The task:
Keep the pictures out. Copy every line of the listing exactly.

Start of Block

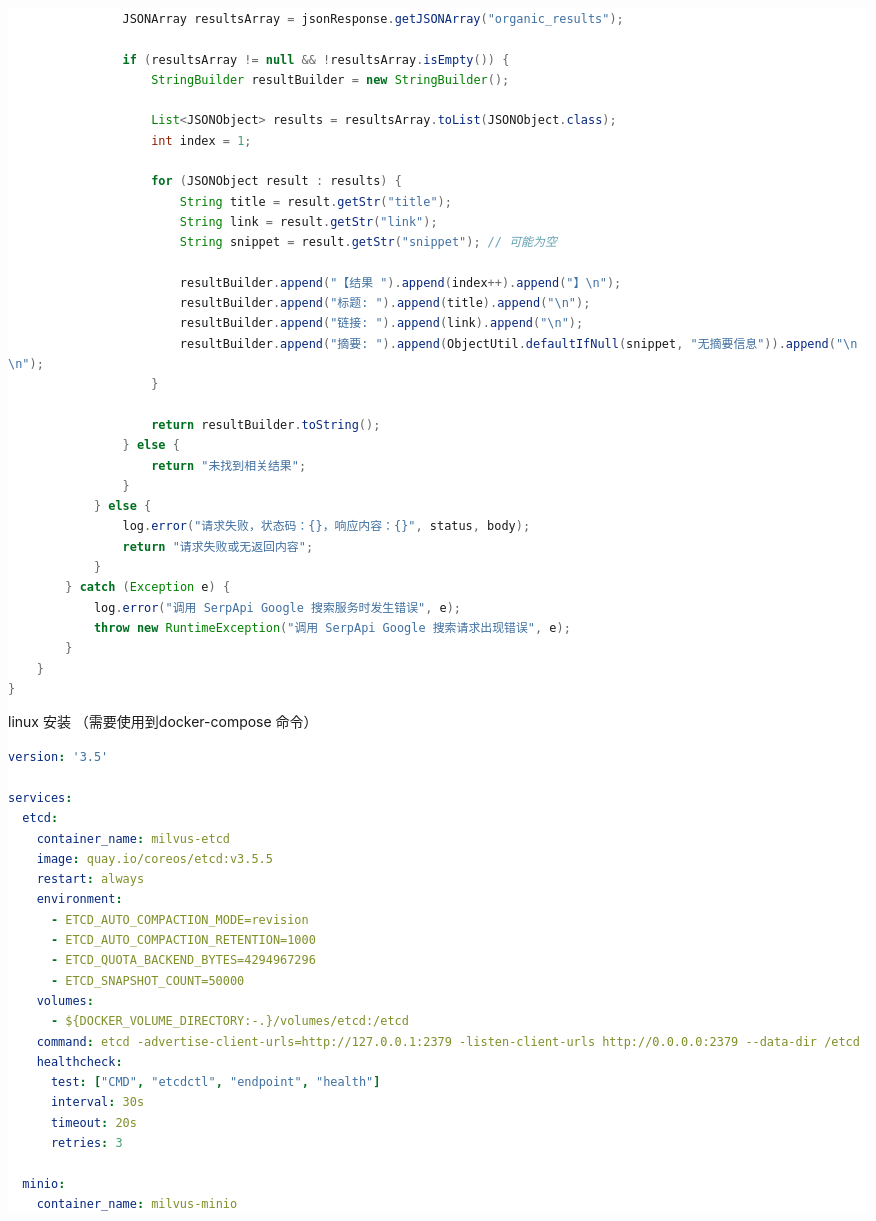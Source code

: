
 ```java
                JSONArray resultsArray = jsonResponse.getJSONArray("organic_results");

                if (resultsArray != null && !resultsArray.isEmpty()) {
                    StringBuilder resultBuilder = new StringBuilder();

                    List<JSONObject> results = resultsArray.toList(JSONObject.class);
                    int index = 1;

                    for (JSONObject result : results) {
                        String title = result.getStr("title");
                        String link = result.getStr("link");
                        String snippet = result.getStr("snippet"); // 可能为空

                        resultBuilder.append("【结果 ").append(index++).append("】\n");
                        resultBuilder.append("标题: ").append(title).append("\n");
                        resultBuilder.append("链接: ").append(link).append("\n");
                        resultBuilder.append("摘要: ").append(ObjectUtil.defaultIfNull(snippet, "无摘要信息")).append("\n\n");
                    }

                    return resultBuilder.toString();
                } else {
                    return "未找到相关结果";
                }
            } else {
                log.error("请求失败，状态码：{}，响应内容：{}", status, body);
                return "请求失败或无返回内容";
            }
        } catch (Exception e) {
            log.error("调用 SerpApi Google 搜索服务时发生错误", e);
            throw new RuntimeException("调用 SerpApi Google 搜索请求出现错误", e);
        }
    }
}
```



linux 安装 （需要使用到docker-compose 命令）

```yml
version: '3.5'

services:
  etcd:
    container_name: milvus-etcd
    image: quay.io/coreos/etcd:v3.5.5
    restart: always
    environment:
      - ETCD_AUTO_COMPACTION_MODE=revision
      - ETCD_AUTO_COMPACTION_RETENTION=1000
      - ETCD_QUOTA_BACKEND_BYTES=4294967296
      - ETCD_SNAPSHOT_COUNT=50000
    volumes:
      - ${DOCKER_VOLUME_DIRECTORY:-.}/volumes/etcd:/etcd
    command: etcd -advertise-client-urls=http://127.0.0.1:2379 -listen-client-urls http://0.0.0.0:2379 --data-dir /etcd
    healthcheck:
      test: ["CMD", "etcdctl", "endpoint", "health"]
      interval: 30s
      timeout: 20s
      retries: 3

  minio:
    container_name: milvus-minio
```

End of Block

Completed exercise:
Source code

:
 ```java
                JSONArray resultsArray = jsonResponse.getJSONArray("organic_results");

                if (resultsArray != null && !resultsArray.isEmpty()) {
                    StringBuilder resultBuilder = new StringBuilder();

                    List<JSONObject> results = resultsArray.toList(JSONObject.class);
                    int index = 1;

                    for (JSONObject result : results) {
                        String title = result.getStr("title");
                        String link = result.getStr("link");
                        String snippet = result.getStr("snippet"); // 可能为空

                        resultBuilder.append("【结果 ").append(index++).append("】\n");
                        resultBuilder.append("标题: ").append(title).append("\n");
                        resultBuilder.append("链接: ").append(link).append("\n");
                        resultBuilder.append("摘要: ").append(ObjectUtil.defaultIfNull(snippet, "无摘要信息")).append("\n\n");
                    }

                    return resultBuilder.toString();
                } else {
                    return "未找到相关结果";
                }
            } else {
                log.error("请求失败，状态码：{}，响应内容：{}", status, body);
                return "请求失败或无返回内容";
            }
        } catch (Exception e) {
            log.error("调用 SerpApi Google 搜索服务时发生错误", e);
            throw new RuntimeException("调用 SerpApi Google 搜索请求出现错误", e);
        }
    }
}
```



linux 安装 （需要使用到docker-compose 命令）

```yml
version: '3.5'

services:
  etcd:
    container_name: milvus-etcd
    image: quay.io/coreos/etcd:v3.5.5
    restart: always
    environment:
      - ETCD_AUTO_COMPACTION_MODE=revision
      - ETCD_AUTO_COMPACTION_RETENTION=1000
      - ETCD_QUOTA_BACKEND_BYTES=4294967296
      - ETCD_SNAPSHOT_COUNT=50000
    volumes:
      - ${DOCKER_VOLUME_DIRECTORY:-.}/volumes/etcd:/etcd
    command: etcd -advertise-client-urls=http://127.0.0.1:2379 -listen-client-urls http://0.0.0.0:2379 --data-dir /etcd
    healthcheck:
      test: ["CMD", "etcdctl", "endpoint", "health"]
      interval: 30s
      timeout: 20s
      retries: 3

  minio:
    container_name: milvus-minio
```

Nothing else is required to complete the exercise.